Problem requirements:
Find the line with "81.899-second run retains" in the entries below. Repeat it, every following line, and the line with "elapsed ratios are", exactly and with nothing added.

Pictures paired with source code
+---+
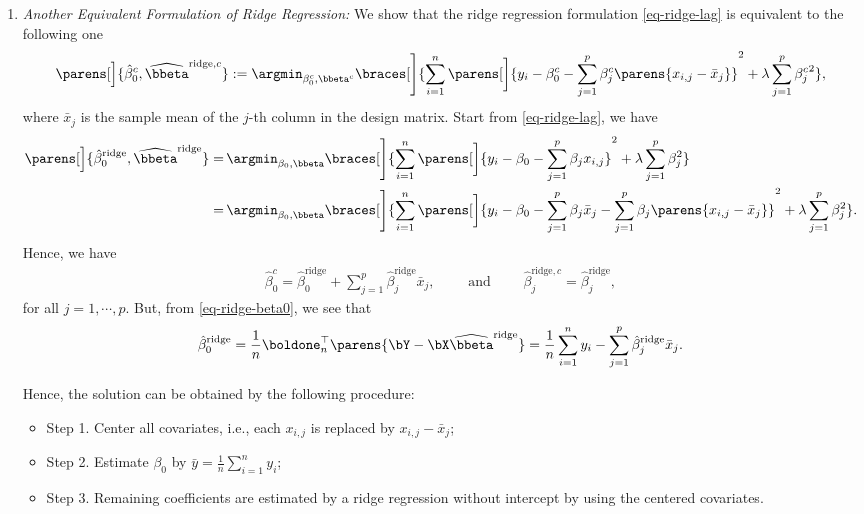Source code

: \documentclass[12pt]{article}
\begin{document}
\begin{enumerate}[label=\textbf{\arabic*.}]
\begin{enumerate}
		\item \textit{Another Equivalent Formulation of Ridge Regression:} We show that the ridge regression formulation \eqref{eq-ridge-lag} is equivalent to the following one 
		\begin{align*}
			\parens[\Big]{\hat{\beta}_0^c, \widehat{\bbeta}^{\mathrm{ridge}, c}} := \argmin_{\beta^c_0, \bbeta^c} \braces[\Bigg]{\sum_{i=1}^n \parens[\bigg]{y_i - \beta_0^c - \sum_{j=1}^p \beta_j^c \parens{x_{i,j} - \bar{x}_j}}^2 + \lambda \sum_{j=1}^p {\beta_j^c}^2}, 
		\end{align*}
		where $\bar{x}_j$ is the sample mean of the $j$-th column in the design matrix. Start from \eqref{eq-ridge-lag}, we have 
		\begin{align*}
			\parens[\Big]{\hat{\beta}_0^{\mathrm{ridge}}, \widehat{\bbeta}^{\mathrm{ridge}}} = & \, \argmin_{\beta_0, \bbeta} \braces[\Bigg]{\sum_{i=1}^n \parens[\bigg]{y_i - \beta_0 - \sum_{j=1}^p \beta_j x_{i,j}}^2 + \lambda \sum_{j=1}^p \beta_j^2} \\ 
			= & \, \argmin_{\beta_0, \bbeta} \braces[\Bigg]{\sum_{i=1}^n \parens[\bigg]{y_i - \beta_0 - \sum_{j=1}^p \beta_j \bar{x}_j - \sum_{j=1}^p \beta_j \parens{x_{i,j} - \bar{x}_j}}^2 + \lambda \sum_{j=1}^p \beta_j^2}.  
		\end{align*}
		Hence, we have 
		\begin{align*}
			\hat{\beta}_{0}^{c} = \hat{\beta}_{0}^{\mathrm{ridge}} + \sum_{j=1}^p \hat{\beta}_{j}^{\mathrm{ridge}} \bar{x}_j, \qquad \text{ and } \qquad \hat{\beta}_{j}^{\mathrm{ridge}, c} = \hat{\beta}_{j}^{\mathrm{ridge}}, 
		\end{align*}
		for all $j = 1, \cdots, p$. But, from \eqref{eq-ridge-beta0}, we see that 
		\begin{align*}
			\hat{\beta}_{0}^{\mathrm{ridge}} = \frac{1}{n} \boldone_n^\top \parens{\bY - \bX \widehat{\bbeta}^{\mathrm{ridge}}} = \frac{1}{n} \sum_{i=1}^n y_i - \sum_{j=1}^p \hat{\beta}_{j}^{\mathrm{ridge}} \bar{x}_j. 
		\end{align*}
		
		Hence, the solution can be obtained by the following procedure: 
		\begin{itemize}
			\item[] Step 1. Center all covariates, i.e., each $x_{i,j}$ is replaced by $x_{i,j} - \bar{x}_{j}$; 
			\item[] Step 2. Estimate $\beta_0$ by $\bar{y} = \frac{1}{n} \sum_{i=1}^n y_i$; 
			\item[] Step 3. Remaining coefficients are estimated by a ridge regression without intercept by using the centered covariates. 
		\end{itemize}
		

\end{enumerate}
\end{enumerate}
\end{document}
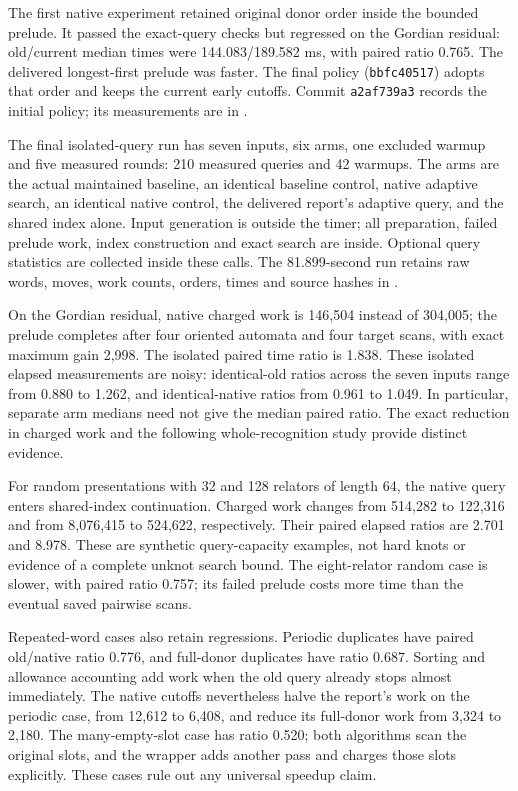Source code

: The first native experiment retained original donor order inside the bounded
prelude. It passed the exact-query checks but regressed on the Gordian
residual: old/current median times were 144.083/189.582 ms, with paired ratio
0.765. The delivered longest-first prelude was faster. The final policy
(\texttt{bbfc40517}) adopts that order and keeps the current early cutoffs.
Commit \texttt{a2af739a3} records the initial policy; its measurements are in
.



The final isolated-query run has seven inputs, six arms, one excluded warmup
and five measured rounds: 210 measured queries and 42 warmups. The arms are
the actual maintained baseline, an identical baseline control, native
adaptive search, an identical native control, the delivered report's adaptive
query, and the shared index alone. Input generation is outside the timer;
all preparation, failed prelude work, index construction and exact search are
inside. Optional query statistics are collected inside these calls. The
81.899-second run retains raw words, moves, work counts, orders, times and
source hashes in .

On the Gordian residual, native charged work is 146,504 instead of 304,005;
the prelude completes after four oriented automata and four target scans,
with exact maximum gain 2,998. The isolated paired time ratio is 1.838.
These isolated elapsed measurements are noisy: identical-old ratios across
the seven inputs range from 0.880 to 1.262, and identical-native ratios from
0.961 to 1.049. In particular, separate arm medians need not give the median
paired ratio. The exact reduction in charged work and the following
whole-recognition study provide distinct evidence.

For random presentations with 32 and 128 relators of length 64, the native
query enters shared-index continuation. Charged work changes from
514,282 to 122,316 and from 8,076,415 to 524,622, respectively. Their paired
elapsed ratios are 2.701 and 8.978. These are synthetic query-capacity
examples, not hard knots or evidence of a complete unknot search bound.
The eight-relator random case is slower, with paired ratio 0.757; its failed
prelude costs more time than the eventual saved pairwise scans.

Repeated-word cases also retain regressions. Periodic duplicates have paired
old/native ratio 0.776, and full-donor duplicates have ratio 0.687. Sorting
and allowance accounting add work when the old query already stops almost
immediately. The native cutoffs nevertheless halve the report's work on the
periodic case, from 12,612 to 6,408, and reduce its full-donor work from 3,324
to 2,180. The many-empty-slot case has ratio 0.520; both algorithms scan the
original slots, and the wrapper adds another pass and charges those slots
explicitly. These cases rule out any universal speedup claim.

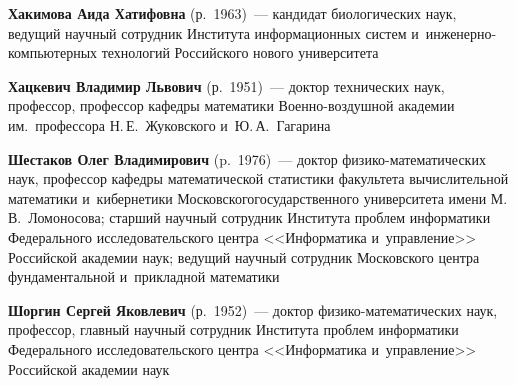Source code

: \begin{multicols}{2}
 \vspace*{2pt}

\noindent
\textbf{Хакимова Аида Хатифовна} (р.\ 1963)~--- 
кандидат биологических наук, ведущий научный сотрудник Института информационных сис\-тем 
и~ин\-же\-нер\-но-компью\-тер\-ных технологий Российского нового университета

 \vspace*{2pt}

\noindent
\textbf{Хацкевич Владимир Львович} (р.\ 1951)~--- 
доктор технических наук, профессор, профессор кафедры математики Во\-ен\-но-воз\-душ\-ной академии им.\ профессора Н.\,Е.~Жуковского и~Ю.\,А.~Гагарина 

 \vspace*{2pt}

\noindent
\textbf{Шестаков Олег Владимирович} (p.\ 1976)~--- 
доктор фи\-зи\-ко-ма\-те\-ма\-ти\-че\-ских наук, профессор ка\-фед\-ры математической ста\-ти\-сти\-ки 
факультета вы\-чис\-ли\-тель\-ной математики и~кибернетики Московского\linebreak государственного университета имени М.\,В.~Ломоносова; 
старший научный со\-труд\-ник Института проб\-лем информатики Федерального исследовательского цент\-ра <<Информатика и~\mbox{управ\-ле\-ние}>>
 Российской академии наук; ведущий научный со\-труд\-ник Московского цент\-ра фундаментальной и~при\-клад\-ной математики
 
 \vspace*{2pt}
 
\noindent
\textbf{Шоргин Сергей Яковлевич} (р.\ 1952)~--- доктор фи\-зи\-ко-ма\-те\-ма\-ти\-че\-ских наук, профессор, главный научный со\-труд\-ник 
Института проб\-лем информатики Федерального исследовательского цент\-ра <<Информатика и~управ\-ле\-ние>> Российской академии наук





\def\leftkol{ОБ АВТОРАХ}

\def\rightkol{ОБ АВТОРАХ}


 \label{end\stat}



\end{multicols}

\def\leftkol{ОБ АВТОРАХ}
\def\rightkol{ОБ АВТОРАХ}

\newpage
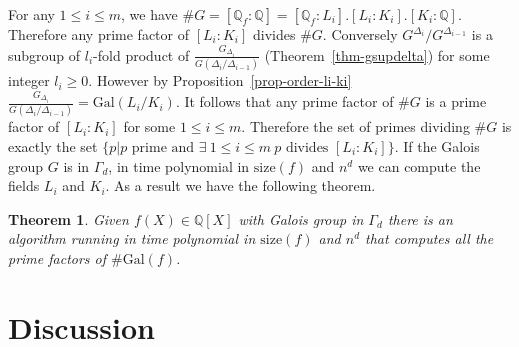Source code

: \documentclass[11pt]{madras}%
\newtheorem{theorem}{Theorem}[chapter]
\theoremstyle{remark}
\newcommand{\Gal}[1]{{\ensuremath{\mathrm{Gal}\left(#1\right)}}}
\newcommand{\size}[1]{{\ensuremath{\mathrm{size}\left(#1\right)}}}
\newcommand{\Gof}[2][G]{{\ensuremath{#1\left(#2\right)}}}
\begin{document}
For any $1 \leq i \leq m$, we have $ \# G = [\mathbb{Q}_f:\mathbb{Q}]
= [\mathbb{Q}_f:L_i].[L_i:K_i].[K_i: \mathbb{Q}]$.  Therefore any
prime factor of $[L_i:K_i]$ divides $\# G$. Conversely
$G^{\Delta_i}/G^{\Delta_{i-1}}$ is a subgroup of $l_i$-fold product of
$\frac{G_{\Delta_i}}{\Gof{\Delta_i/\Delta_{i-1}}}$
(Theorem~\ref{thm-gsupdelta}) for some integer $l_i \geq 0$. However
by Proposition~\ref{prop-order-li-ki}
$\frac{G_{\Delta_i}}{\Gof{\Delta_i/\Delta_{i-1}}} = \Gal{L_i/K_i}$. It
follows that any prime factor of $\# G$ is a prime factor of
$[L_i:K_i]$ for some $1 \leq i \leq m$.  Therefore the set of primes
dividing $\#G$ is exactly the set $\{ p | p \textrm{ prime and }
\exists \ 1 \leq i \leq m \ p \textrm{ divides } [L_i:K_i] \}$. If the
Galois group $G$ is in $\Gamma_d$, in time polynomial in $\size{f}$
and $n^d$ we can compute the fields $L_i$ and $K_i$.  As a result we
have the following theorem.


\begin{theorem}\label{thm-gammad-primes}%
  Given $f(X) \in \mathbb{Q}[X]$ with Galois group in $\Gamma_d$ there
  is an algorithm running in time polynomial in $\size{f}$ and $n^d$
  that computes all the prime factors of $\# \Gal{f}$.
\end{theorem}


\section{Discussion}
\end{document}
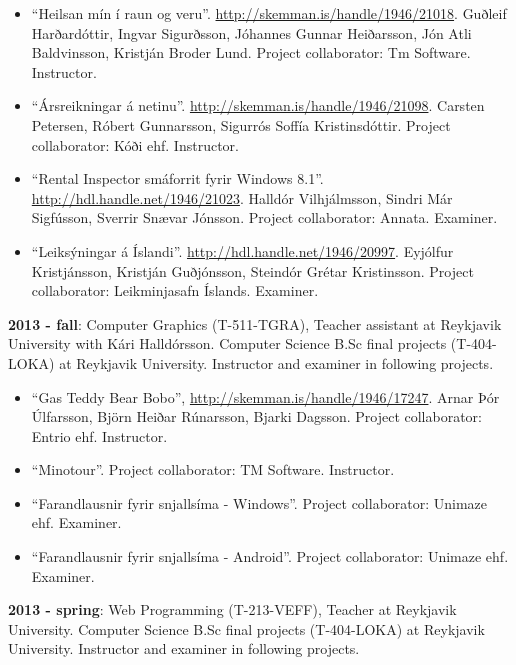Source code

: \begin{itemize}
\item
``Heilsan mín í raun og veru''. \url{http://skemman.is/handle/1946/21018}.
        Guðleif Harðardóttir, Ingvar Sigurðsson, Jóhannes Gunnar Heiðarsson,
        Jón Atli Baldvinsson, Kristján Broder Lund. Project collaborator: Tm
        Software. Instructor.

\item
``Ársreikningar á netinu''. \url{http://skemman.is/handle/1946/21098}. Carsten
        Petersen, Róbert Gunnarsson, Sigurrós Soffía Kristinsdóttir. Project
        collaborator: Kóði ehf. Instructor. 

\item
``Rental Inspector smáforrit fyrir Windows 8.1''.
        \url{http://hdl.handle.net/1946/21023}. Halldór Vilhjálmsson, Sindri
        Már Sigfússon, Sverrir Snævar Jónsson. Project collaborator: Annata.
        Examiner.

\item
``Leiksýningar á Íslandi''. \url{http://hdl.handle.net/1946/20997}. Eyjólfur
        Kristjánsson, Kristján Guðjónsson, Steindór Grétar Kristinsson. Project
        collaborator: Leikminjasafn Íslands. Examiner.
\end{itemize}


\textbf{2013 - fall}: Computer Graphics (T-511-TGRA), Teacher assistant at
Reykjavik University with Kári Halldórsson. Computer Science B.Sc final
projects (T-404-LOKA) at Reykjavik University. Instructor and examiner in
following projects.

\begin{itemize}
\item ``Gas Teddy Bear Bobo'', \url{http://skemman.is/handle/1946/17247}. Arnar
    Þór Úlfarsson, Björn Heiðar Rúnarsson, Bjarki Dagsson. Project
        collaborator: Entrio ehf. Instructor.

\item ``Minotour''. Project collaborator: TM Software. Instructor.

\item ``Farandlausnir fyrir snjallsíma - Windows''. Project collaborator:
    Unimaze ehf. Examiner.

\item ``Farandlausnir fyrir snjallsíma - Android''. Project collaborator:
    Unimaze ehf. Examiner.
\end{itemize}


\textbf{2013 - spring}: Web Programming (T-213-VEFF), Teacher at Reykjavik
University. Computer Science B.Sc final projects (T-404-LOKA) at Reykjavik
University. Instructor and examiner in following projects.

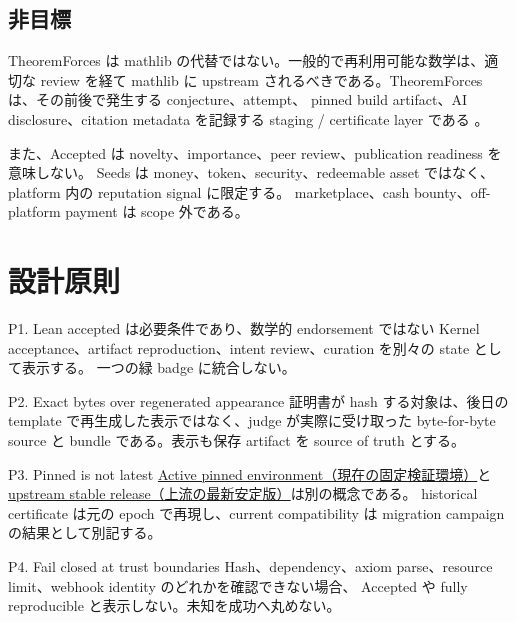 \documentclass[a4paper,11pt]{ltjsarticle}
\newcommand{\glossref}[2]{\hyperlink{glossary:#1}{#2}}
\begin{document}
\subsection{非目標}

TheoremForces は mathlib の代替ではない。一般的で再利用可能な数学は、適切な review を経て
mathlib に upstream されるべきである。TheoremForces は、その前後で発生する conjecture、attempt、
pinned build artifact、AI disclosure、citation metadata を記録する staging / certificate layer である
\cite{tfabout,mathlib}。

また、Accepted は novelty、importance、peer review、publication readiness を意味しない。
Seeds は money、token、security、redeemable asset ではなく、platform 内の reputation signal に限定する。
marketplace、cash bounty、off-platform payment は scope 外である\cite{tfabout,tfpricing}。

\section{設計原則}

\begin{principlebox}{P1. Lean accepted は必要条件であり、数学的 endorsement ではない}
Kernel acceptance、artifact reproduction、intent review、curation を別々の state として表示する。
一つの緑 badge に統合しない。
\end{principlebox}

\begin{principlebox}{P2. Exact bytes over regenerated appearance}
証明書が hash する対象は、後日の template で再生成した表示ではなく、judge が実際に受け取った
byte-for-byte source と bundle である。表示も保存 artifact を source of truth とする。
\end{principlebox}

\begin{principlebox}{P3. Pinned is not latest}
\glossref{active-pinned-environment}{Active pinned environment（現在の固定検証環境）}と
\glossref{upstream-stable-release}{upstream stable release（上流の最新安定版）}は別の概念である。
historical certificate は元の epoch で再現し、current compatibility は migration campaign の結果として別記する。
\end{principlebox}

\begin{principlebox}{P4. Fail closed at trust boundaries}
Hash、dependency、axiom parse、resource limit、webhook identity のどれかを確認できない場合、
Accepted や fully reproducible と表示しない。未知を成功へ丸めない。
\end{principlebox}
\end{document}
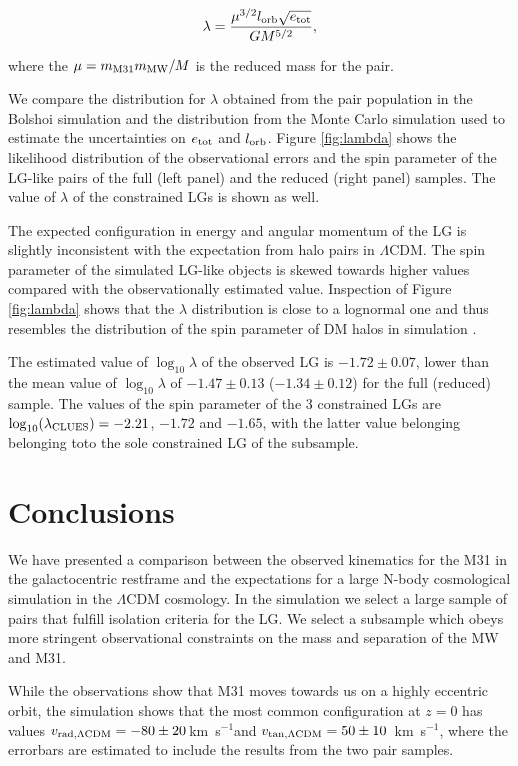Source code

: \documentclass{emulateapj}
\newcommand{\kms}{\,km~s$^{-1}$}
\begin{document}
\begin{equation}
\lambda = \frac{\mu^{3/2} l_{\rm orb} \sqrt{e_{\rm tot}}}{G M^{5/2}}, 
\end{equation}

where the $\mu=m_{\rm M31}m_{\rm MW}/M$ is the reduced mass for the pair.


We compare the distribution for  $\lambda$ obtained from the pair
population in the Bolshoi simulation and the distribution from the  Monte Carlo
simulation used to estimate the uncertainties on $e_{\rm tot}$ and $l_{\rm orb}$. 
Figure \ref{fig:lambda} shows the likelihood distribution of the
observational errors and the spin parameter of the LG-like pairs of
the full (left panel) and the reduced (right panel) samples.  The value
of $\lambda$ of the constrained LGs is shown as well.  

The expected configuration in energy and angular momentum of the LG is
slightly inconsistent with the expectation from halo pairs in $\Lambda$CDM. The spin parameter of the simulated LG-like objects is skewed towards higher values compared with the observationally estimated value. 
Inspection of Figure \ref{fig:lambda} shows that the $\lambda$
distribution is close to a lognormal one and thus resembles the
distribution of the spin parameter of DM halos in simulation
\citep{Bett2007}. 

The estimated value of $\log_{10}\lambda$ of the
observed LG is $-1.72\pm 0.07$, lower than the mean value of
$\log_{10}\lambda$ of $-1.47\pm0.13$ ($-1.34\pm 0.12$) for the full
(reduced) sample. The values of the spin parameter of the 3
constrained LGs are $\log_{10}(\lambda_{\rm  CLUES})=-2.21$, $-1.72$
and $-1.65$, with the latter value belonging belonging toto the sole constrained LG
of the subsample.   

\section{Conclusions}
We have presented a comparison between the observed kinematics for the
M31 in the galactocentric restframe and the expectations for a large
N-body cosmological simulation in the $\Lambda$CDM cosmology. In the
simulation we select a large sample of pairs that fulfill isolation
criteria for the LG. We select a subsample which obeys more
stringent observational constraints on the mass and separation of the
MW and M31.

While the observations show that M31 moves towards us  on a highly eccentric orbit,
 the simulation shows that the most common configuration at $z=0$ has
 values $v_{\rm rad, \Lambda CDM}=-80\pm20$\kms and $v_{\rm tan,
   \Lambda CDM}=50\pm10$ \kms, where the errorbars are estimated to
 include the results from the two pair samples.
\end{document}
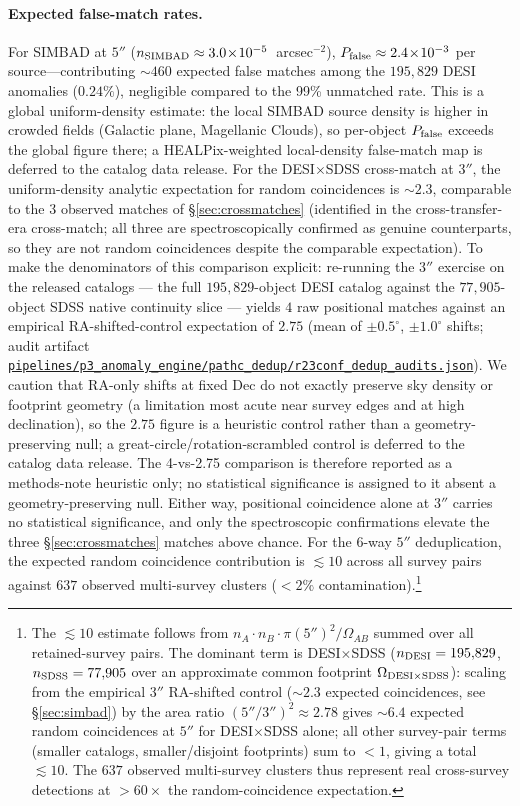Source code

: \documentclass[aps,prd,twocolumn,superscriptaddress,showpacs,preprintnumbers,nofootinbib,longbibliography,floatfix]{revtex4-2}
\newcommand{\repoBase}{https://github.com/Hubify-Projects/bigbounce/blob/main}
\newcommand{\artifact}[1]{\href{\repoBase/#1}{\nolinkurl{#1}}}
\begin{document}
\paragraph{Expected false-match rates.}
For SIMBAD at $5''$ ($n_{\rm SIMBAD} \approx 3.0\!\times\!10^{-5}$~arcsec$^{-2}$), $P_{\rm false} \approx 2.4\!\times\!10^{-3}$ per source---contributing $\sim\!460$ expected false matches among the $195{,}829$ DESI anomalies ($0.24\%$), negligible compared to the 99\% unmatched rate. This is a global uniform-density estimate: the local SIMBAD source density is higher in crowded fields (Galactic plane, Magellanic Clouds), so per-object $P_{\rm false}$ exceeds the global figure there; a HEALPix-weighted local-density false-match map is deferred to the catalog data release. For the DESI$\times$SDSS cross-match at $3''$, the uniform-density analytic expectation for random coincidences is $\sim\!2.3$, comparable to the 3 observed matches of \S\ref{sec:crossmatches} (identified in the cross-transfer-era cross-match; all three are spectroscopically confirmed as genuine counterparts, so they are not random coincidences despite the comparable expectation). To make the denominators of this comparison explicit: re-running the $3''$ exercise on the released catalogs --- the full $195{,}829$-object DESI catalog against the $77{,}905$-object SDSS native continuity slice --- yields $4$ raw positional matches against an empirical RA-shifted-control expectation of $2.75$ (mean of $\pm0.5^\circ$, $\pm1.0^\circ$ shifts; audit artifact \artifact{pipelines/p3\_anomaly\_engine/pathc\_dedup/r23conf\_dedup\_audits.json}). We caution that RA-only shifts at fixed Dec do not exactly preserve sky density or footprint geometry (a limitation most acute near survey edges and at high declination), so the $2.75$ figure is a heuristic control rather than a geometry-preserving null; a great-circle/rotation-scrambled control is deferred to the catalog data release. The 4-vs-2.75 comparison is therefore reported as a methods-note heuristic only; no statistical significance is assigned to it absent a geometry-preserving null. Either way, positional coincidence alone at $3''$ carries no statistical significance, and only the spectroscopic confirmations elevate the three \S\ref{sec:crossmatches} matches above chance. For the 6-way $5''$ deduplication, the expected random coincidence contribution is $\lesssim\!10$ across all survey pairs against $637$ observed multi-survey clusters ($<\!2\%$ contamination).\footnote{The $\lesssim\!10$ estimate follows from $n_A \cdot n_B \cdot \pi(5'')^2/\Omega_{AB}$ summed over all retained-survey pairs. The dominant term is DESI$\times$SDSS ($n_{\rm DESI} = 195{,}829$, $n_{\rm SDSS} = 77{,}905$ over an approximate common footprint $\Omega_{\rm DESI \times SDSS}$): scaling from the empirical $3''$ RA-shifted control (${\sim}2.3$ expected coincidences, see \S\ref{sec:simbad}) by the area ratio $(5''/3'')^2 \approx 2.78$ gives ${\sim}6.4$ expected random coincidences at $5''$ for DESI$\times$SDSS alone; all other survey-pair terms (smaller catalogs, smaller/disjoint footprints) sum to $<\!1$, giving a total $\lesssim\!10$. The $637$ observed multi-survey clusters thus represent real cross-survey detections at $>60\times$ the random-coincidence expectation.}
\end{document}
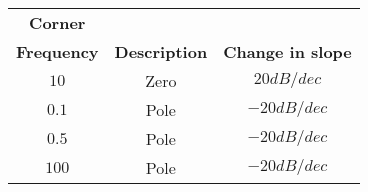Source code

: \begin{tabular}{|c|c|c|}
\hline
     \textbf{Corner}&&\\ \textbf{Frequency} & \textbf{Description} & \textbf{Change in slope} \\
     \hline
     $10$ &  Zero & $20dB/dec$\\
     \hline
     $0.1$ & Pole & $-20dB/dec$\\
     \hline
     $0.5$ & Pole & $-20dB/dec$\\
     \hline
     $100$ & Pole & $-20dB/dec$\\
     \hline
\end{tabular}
+---+
Result of the task:
81.899-second run retains raw words, moves, work counts, orders, times and
source hashes in .

On the Gordian residual, native charged work is 146,504 instead of 304,005;
the prelude completes after four oriented automata and four target scans,
with exact maximum gain 2,998. The isolated paired time ratio is 1.838.
These isolated elapsed measurements are noisy: identical-old ratios across
the seven inputs range from 0.880 to 1.262, and identical-native ratios from
0.961 to 1.049. In particular, separate arm medians need not give the median
paired ratio. The exact reduction in charged work and the following
whole-recognition study provide distinct evidence.

For random presentations with 32 and 128 relators of length 64, the native
query enters shared-index continuation. Charged work changes from
514,282 to 122,316 and from 8,076,415 to 524,622, respectively. Their paired
elapsed ratios are 2.701 and 8.978. These are synthetic query-capacity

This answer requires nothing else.